Zheng Lian was born in 1941 in a small village in Sichuan province called Gou Jia Lian.  Her earliest memories are something of a blur now, and it is difficult to establish an exact chronology.  Her father died when she was 2 or 3 years old and not long after that she lost one of her two older sisters to smallpox.  She remembers one of her sisters as being very tall and beautiful. 

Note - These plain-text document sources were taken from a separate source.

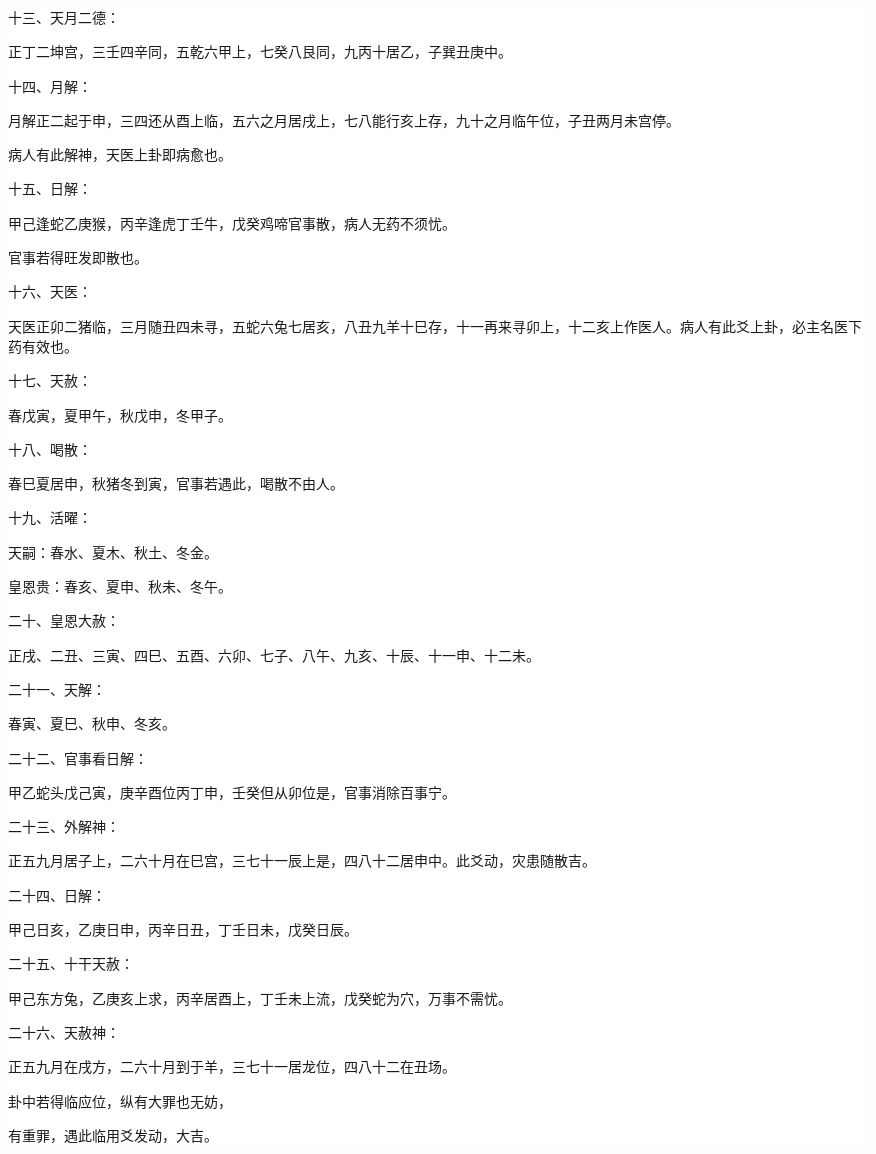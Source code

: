 十三、天月二德：

正丁二坤宫，三壬四辛同，五乾六甲上，七癸八艮同，九丙十居乙，子巽丑庚中。

十四、月解：

月解正二起于申，三四还从酉上临，五六之月居戌上，七八能行亥上存，九十之月临午位，子丑两月未宫停。

病人有此解神，天医上卦即病愈也。

十五、日解：

甲己逢蛇乙庚猴，丙辛逢虎丁壬牛，戊癸鸡啼官事散，病人无药不须忧。

官事若得旺发即散也。

十六、天医：

天医正卯二猪临，三月随丑四未寻，五蛇六兔七居亥，八丑九羊十巳存，十一再来寻卯上，十二亥上作医人。病人有此爻上卦，必主名医下药有效也。

十七、天赦：

春戊寅，夏甲午，秋戊申，冬甲子。

十八、喝散：

春巳夏居申，秋猪冬到寅，官事若遇此，喝散不由人。

十九、活曜：

天嗣：春水、夏木、秋土、冬金。

皇恩贵：春亥、夏申、秋未、冬午。

二十、皇恩大赦：

正戌、二丑、三寅、四巳、五酉、六卯、七子、八午、九亥、十辰、十一申、十二未。

二十一、天解：

春寅、夏巳、秋申、冬亥。

二十二、官事看日解：

甲乙蛇头戊己寅，庚辛酉位丙丁申，壬癸但从卯位是，官事消除百事宁。

二十三、外解神：

正五九月居子上，二六十月在巳宫，三七十一辰上是，四八十二居申中。此爻动，灾患随散吉。

二十四、日解：

甲己日亥，乙庚日申，丙辛日丑，丁壬日未，戊癸日辰。

二十五、十干天赦：

甲己东方兔，乙庚亥上求，丙辛居酉上，丁壬未上流，戊癸蛇为穴，万事不需忧。

二十六、天赦神：

正五九月在戌方，二六十月到于羊，三七十一居龙位，四八十二在丑场。

卦中若得临应位，纵有大罪也无妨，

有重罪，遇此临用爻发动，大吉。

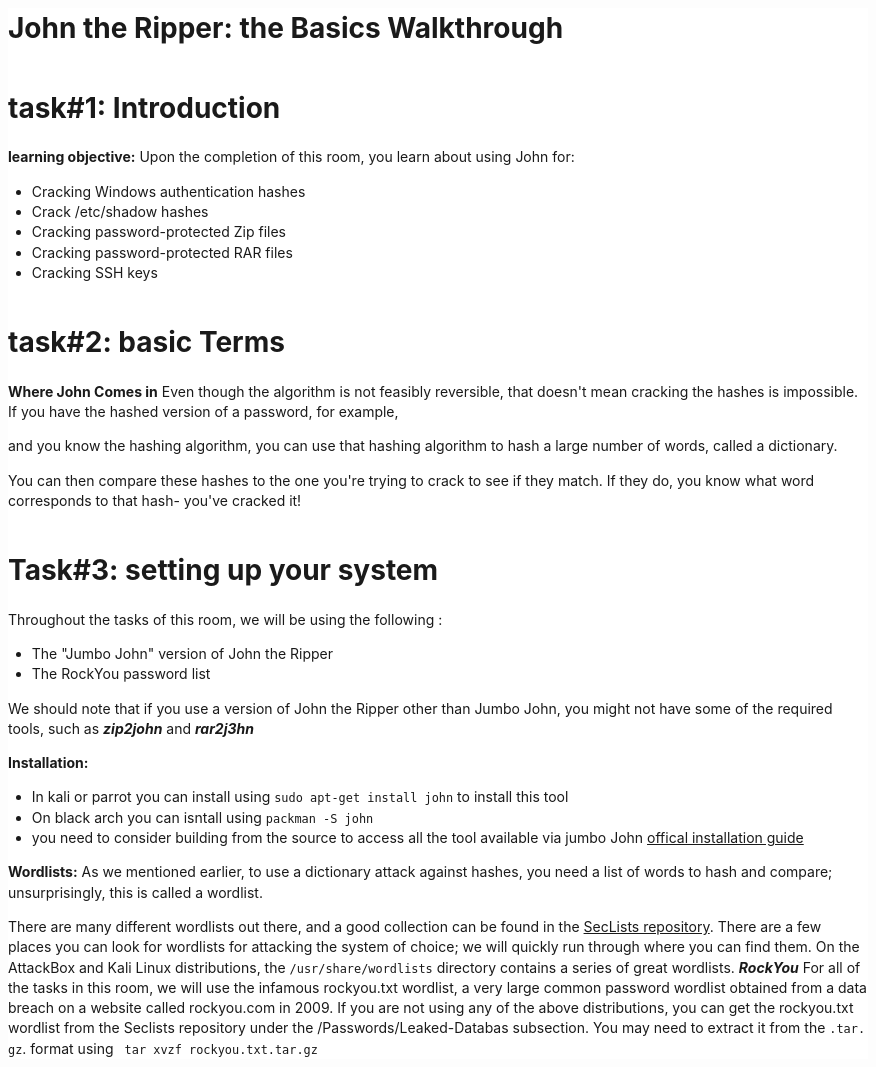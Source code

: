 
# John the Ripper: the Basics Walkthrough


# task#1: Introduction

**learning objective:**
Upon the completion of this room, you learn about using John for:

  - Cracking Windows authentication hashes
  - Crack /etc/shadow hashes
  - Cracking password-protected Zip files
  - Cracking password-protected RAR files
  - Cracking SSH keys


# task#2: basic Terms

**Where John Comes in**
Even though the algorithm is not feasibly reversible, that doesn't mean cracking the hashes is impossible. If you have the hashed version of a password, for example,

and you know the hashing algorithm, you can use that hashing algorithm to hash a large number of words, called a dictionary. 

You can then compare these hashes to the one you're trying to crack to see if they match. If they do, you know what word corresponds to that hash- you've cracked it!


# Task#3: setting up your system

Throughout the tasks of this room, we will be using the following :
  - The "Jumbo John" version of John the Ripper
  - The RockYou password list

We should note that if you use a version of John the Ripper other than Jumbo John, you might not have some of the required tools, such as ***zip2john*** and ***rar2j3hn***

**Installation:**

 - In kali or parrot you can install using ```sudo apt-get install john```  to install this tool
 - On black arch you can isntall using ```packman -S john```
 - you need to consider building from the source to access all the tool available via jumbo John [offical installation guide ]([https://www.kali.org/tools/john/](https://github.com/openwall/john/blob/bleeding-jumbo/doc/INSTALL))


**Wordlists:**
As we mentioned earlier, to use a dictionary attack against hashes, you need a list of words to hash and compare; unsurprisingly, this is called a wordlist. 

There are many different wordlists out there, and a good collection can be found in the [SecLists repository](https://github.com/danielmiessler/SecLists). There are a few places you can look for wordlists for attacking the system of choice; we will quickly run through where you can find them.
On the AttackBox and Kali Linux distributions, the ```/usr/share/wordlists``` directory contains a series of great wordlists.
***RockYou***
For all of the tasks in this room, we will use the infamous rockyou.txt wordlist, a very large common password wordlist obtained from a data breach on a website called rockyou.com in 2009. If you are not using any of the above distributions, you can get the rockyou.txt wordlist from the Seclists repository under the /Passwords/Leaked-Databas subsection. You may need to extract it from the ```.tar.gz```. format using ``` tar xvzf rockyou.txt.tar.gz```
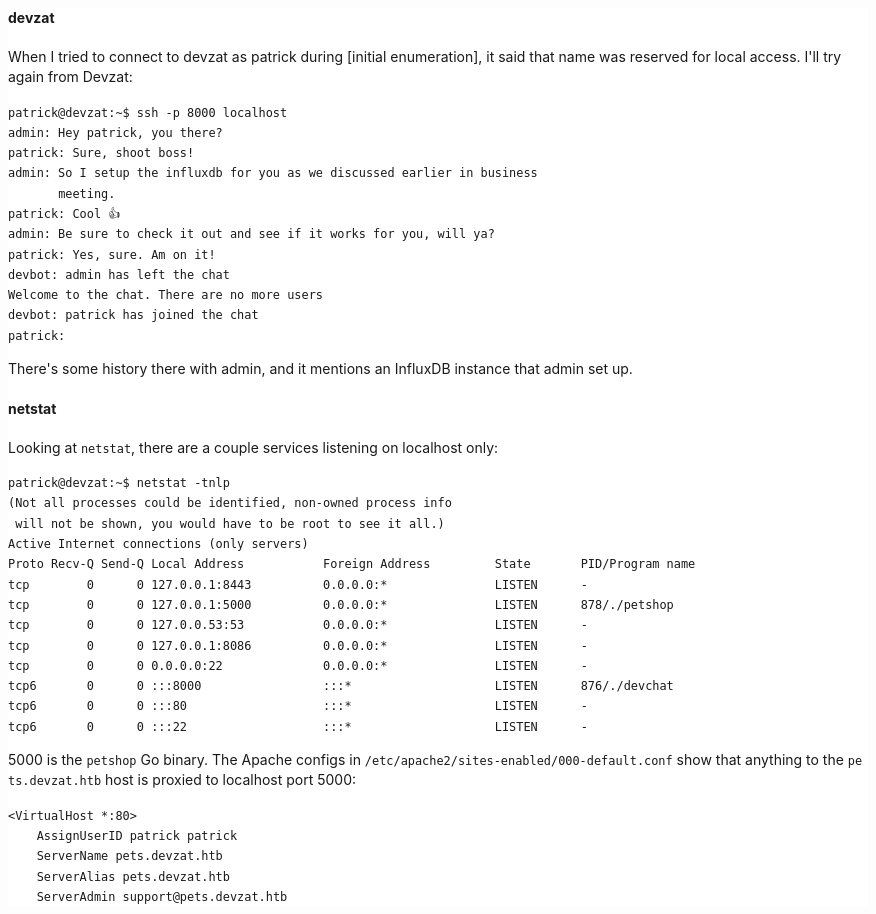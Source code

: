 #### devzat

When I tried to connect to devzat as patrick during \[initial
enumeration\], it said that name was reserved for local access. I'll try
again from Devzat:



    patrick@devzat:~$ ssh -p 8000 localhost
    admin: Hey patrick, you there?
    patrick: Sure, shoot boss!
    admin: So I setup the influxdb for you as we discussed earlier in business
           meeting.
    patrick: Cool 👍
    admin: Be sure to check it out and see if it works for you, will ya?
    patrick: Yes, sure. Am on it!
    devbot: admin has left the chat
    Welcome to the chat. There are no more users
    devbot: patrick has joined the chat
    patrick:



There's some history there with admin, and it mentions an InfluxDB
instance that admin set up.

#### netstat

Looking at `netstat`, there are a couple services listening on localhost
only:



    patrick@devzat:~$ netstat -tnlp
    (Not all processes could be identified, non-owned process info
     will not be shown, you would have to be root to see it all.)
    Active Internet connections (only servers)
    Proto Recv-Q Send-Q Local Address           Foreign Address         State       PID/Program name    
    tcp        0      0 127.0.0.1:8443          0.0.0.0:*               LISTEN      -                   
    tcp        0      0 127.0.0.1:5000          0.0.0.0:*               LISTEN      878/./petshop       
    tcp        0      0 127.0.0.53:53           0.0.0.0:*               LISTEN      -                   
    tcp        0      0 127.0.0.1:8086          0.0.0.0:*               LISTEN      -                   
    tcp        0      0 0.0.0.0:22              0.0.0.0:*               LISTEN      -                   
    tcp6       0      0 :::8000                 :::*                    LISTEN      876/./devchat       
    tcp6       0      0 :::80                   :::*                    LISTEN      -                   
    tcp6       0      0 :::22                   :::*                    LISTEN      -  



5000 is the `petshop` Go binary. The Apache configs in
`/etc/apache2/sites-enabled/000-default.conf` show that anything to the
`pets.devzat.htb` host is proxied to localhost port 5000:



    <VirtualHost *:80>
        AssignUserID patrick patrick
        ServerName pets.devzat.htb
        ServerAlias pets.devzat.htb
        ServerAdmin support@pets.devzat.htb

After her father died, her mother remarried and she was sent to live with her paternal grandparents. Her stepfather did not want her to live with them, but did allow her remaining sister to stay with her mother and join him at his home.  The fact that Zheng Lian was not included made her mother very sad, but there wasn’t much she could do about it.  Her mother, older sister and stepfather lived in a village not far away and she often brought Zheng Lian food without her husband knowing about it.

Zheng Lian’s life with her grandmother was  very difficult.  She spent all day doing farm work and did not have the opportunity to go to school.  When she was still quite young, it’s difficult to remember exactly how old, her grandmother died.  At that point she was sent to live with some other relatives.  She recalls working very hard, but she’s not bitter about it.  She points out that everyone worked hard in those years.  In the meantime, her mother had 3 sons with her second husband.  After several years, when Zheng Lian was about 16 or 17, her stepfather took pity on her and had her move in with them.  By this time, her older sister who had been invited to live with her mother and step father had already died. 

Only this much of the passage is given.